— Господин Хопкинс, — поясняет Идс, — не так давно оставил Кембридж.

Мэтью Хопкинс джентльмен, да еще учился в Кембридже.

Осторожно я присматриваюсь к нему. Он достаточно молодой и красивый. Красивый тем образом, что побуждает женщин сказать он был бы красив, если бы… Просто он смуглый и почти по-женски изящный. С аккуратно расчесанными усами и тонким, своенравным ртом.

Его одежда так хороша, как только можно увидеть в Мэннингтри, и свидетельствует о хорошем, умеренном вкусе. Высокие сапоги начищены до блеска, кудрявые волосы спускаются чуть ниже плеч. Но есть в нем что-то неправильное, лишенное основательности, как будто во всем этом впечатляюще экипированном вместилище отсутствует обычное человеческое тело. Черные сапоги, черные перчатки, черный дублет, черный плащ, черные кудри, а потом это бледное лицо, теряющееся на фоне траурного наряда. Поверх его плеча я вижу мать, поджидающую меня у поворота на рыночную площадь; она уперла руки в боки с выражением крайней подозрительности на лице.

Я извиняюсь перед джентльменами и объясняю, что меня ждет мать. И Хопкинс, и Идс, проследив за моим взглядом, смотрят туда, где она стоит, вся загорелая, у белого Рыночного креста. Джон Идс приподнимает шляпу, приветствуя ее. Мать не хочет проявить вежливость и не отвечает.

— И моя, — замечает Джудит и со вздохом смотрит на вдову Мун, которая в нетерпении постукивает ногой у бакалейной лавки. — Прощайте, и удачи в «Торне» — добавляет она, бесстыже улыбаясь Хопкинсу.

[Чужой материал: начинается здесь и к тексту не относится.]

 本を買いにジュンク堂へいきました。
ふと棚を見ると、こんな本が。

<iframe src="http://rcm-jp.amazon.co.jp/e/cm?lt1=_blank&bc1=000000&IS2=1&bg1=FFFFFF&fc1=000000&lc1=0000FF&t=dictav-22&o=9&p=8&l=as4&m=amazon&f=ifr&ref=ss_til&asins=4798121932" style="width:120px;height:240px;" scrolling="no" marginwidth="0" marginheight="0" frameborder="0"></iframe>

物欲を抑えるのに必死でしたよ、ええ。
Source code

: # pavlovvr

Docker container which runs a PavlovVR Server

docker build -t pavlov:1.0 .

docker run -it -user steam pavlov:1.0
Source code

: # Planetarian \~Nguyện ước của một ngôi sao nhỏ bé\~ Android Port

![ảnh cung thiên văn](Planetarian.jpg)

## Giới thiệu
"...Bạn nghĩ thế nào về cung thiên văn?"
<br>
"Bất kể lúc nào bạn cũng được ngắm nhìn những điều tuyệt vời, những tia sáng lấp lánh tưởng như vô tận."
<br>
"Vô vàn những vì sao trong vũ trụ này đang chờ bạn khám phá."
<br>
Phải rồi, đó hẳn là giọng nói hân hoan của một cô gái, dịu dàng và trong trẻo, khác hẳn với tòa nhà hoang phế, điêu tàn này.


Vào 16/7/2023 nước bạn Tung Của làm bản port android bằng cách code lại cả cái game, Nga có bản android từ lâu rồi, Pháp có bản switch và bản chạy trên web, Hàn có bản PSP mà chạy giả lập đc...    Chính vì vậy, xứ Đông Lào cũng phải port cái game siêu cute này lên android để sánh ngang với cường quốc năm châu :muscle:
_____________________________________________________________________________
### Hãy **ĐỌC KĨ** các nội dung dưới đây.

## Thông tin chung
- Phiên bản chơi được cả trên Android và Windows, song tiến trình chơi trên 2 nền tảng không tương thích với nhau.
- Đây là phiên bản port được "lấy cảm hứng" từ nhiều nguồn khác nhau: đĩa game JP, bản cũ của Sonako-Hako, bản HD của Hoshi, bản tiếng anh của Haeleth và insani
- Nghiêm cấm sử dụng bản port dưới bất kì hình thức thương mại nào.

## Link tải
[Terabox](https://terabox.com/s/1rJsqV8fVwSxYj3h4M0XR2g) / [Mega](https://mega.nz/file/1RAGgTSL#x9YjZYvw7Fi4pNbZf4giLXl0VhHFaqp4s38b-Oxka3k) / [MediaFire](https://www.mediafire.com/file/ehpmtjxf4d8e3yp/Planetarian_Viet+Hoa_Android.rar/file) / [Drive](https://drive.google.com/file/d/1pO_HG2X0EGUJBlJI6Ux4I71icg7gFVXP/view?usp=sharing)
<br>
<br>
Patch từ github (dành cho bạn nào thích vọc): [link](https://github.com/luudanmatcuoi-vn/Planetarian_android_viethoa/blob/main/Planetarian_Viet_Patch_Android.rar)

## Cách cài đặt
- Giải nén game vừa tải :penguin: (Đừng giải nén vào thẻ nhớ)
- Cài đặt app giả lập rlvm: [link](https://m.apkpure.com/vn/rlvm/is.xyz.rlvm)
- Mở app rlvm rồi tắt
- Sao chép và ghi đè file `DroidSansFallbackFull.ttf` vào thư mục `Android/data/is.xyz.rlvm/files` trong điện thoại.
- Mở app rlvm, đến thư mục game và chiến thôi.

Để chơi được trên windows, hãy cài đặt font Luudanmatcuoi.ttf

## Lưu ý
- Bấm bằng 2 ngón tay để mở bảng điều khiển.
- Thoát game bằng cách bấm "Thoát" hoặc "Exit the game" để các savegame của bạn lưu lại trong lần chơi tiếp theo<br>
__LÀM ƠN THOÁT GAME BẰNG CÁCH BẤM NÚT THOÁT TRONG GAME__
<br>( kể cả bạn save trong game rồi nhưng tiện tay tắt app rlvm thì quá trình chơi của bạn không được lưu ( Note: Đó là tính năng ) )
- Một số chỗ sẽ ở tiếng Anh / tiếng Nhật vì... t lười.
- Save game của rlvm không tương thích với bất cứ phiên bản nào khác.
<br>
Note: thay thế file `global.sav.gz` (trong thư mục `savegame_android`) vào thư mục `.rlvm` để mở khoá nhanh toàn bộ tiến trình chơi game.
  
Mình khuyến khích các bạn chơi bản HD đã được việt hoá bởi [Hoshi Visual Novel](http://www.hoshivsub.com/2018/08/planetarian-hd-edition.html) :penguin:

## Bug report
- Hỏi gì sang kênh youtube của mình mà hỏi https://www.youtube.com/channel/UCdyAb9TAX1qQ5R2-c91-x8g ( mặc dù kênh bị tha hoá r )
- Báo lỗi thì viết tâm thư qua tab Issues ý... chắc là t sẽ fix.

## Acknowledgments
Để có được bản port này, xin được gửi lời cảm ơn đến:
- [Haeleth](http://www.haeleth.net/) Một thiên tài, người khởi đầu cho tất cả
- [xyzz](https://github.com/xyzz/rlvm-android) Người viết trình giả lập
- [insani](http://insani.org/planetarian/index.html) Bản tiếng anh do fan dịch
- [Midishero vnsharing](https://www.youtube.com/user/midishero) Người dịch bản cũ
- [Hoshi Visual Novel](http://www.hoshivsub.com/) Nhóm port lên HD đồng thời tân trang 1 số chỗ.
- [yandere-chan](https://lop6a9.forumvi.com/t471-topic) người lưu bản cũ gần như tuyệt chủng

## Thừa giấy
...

Мать идет впереди меня вверх по Лоуфордскому холму целеустремленным, размашистым шагом. Мы поднимаемся, и вязкие смешанные запахи города сменяются свежестью лугов и легким ветерком. Справа от меня поля — до самой синевы горизонта, до Кента, до моря и дальше, — в которые вплетены вереницы скота. Слева — соломенные крыши города, купающиеся в золотом ангельском сиянии раннего вечера, и дым, поднимающийся от Феликстоу. Я думаю, какая это могла бы быть замечательная прогулка в такой день, с тем, кого любишь.

— Итак, — говорит матушка, оглядываясь через плечо, — расскажите же мне, кто этот друг господина Идса, с которым вы с Джудит так мило беседовали? — Она говорит слегка оскорбленным тоном, потому что я знаю что-то, чего она не знает, а она этого терпеть не может и теперь вынуждена притворяться, что спрашивает просто из вежливости, а не из подлинного интереса.

— Господин Мэтью Хопкинс, — я иду ей навстречу. — Который арендовал «Торн».

— Парень, а выглядит как молокосос. И этот траурный вид.

— Конечно, ни на одного трактирщика он точно не похож.

Я бью палкой, на которую опираюсь, по сохнущей куче травы у поворота, и оттуда суматошно поднимается в небо туча слепней.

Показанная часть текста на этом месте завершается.